Em tempos de conflito, a importância de utilizar as palavras certas para descrever situações de crise torna-se vital. No epicentro dessa discussão, o historiador israelense antissionista Ilan Pappe trouxe sua perspectiva sobre a situação na Faixa de Gaza. Durante o evento Da Limpeza Étnica ao Genocídio na Palestina, realizado na Faculdade de Direito da Universidade de São Paulo (USP), ele defendeu que o que está acontecendo é, de fato, genocídio, colonização, limpeza étnica e apartheid.
Mas por que a escolha das palavras importa tanto nesse contexto? Pappe argumenta que reconhecer os atos do estado de Israel como genocídio é essencial para abordar o problema com seriedade. Ele afirma que essa "linguagem correta" é crucial não apenas para entender os eventos atuais, mas também para reavaliar a narrativa dos últimos 140 anos.
Qual é a narrativa predominante sobre os eventos na Palestina?
Pappe levanta uma forte crítica aos meios de comunicação, instituições políticas e acadêmicas, além de lideranças que, segundo ele, têm perpetuado uma narrativa imprecisa sobre os acontecimentos na Palestina. Essa abordagem, ele alerta, atende ao projeto sionista e mascara ações contra a população palestina, concedendo uma espécie de imunidade ao estado israelense.
Como a história da Palestina é ensinada nas universidades do Hemisfério Norte?
O historiador destaca uma lacuna significativa no ensino sobre o sionismo e a resistência palestina nas universidades do Norte Global. "Quase não há universidade no Norte Global que ensine sionismo como um projeto de colonização e as resistências como um movimento anticolonial", ressalta Pappe. Ele observa que as instituições europeias têm tratado Israel como parte integrante de seu próprio corpo político, o que, na visão dele, limita as esperanças de que medidas sejam tomadas contra as ações israelenses.
Estudos podem mudar o cenário? Qual o papel da academia?
Para Pappe, entender a fundo as ideologias por trás das políticas israelenses é fundamental. "Limpeza étnica é mais do que uma política, é uma ideologia. E, se a gente não estudar, não analisar a conexão entre a ideologia sionista e o genocídio, nunca vamos conseguir impedir as ações do estado israelense contra a população palestina," afirma.
Como a linguagem pode influenciar a narrativa histórica?

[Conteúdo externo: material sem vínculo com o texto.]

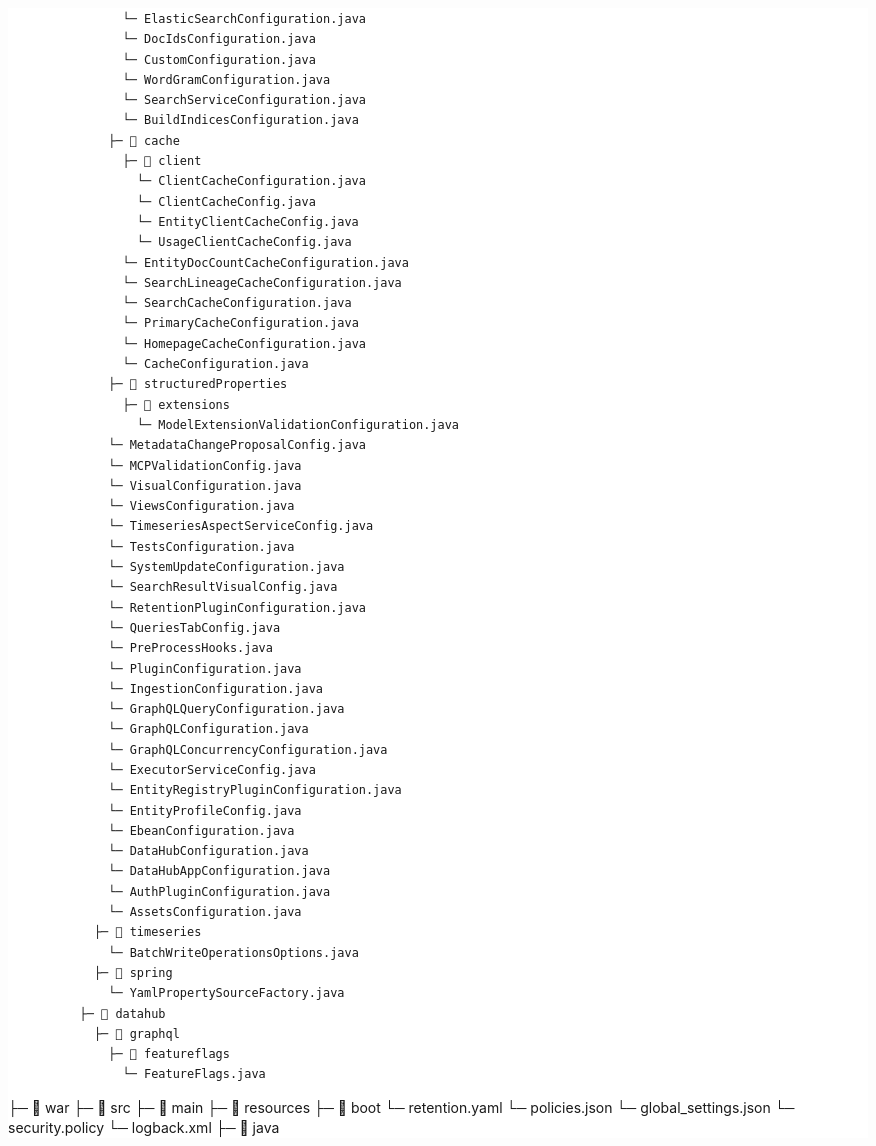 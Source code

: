                     └─ ElasticSearchConfiguration.java
                    └─ DocIdsConfiguration.java
                    └─ CustomConfiguration.java
                    └─ WordGramConfiguration.java
                    └─ SearchServiceConfiguration.java
                    └─ BuildIndicesConfiguration.java
                  ├─ 📁 cache
                    ├─ 📁 client
                      └─ ClientCacheConfiguration.java
                      └─ ClientCacheConfig.java
                      └─ EntityClientCacheConfig.java
                      └─ UsageClientCacheConfig.java
                    └─ EntityDocCountCacheConfiguration.java
                    └─ SearchLineageCacheConfiguration.java
                    └─ SearchCacheConfiguration.java
                    └─ PrimaryCacheConfiguration.java
                    └─ HomepageCacheConfiguration.java
                    └─ CacheConfiguration.java
                  ├─ 📁 structuredProperties
                    ├─ 📁 extensions
                      └─ ModelExtensionValidationConfiguration.java
                  └─ MetadataChangeProposalConfig.java
                  └─ MCPValidationConfig.java
                  └─ VisualConfiguration.java
                  └─ ViewsConfiguration.java
                  └─ TimeseriesAspectServiceConfig.java
                  └─ TestsConfiguration.java
                  └─ SystemUpdateConfiguration.java
                  └─ SearchResultVisualConfig.java
                  └─ RetentionPluginConfiguration.java
                  └─ QueriesTabConfig.java
                  └─ PreProcessHooks.java
                  └─ PluginConfiguration.java
                  └─ IngestionConfiguration.java
                  └─ GraphQLQueryConfiguration.java
                  └─ GraphQLConfiguration.java
                  └─ GraphQLConcurrencyConfiguration.java
                  └─ ExecutorServiceConfig.java
                  └─ EntityRegistryPluginConfiguration.java
                  └─ EntityProfileConfig.java
                  └─ EbeanConfiguration.java
                  └─ DataHubConfiguration.java
                  └─ DataHubAppConfiguration.java
                  └─ AuthPluginConfiguration.java
                  └─ AssetsConfiguration.java
                ├─ 📁 timeseries
                  └─ BatchWriteOperationsOptions.java
                ├─ 📁 spring
                  └─ YamlPropertySourceFactory.java
              ├─ 📁 datahub
                ├─ 📁 graphql
                  ├─ 📁 featureflags
                    └─ FeatureFlags.java
  ├─ 📁 war
    ├─ 📁 src
      ├─ 📁 main
        ├─ 📁 resources
          ├─ 📁 boot
            └─ retention.yaml
            └─ policies.json
            └─ global_settings.json
          └─ security.policy
          └─ logback.xml
        ├─ 📁 java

Pappe sublinha que, historicamente, o projeto sionista foi descrito de forma inadequada, ocultando seus verdadeiros objetivos de colonização. Os palestinos foram muitas vezes chamados de 'nômades', uma descrição que ignora seu status como vítimas de uma limpeza étnica.
"A gente tinha esperança de que as cenas [divulgadas] de Gaza, que o horror [divulgado], que cenas tão explícitas, seriam suficientes para mudar a linguagem de como é tratada essa dinâmica, esses atos criminosos.”
Qual é o impacto nas vozes dissidentes nas universidades?
Apesar das dificuldades enfrentadas, como ameaças e rótulos de apoio ao terrorismo, Pappe reforça que há uma resistência emergente. Acadêmicos e a sociedade civil em algumas partes do mundo estão começando a compreender a situação de forma diferente. "Me dá muita esperança e encorajamento que, em uma universidade de São Paulo, nós podemos usar a linguagem correta para nos referir à Palestina," ele menciona, destacando a fragilidade e a importância desse avanço.
No evento, vozes de todo o mundo se uniram para denunciar a colonização sionista, a limpeza étnica, o apartheid, e o genocídio em Gaza. Entre os participantes estavam destacadas personalidades como Arlene Clemesha, Francisco Rezek, Paulo Casella, Paulo Sérgio Pinheiro, Soraya Misleh, Júlia Wong e Maira Pinheiro, todos lutando por uma compreensão mais justa e precisa dos eventos que ocorrem na região.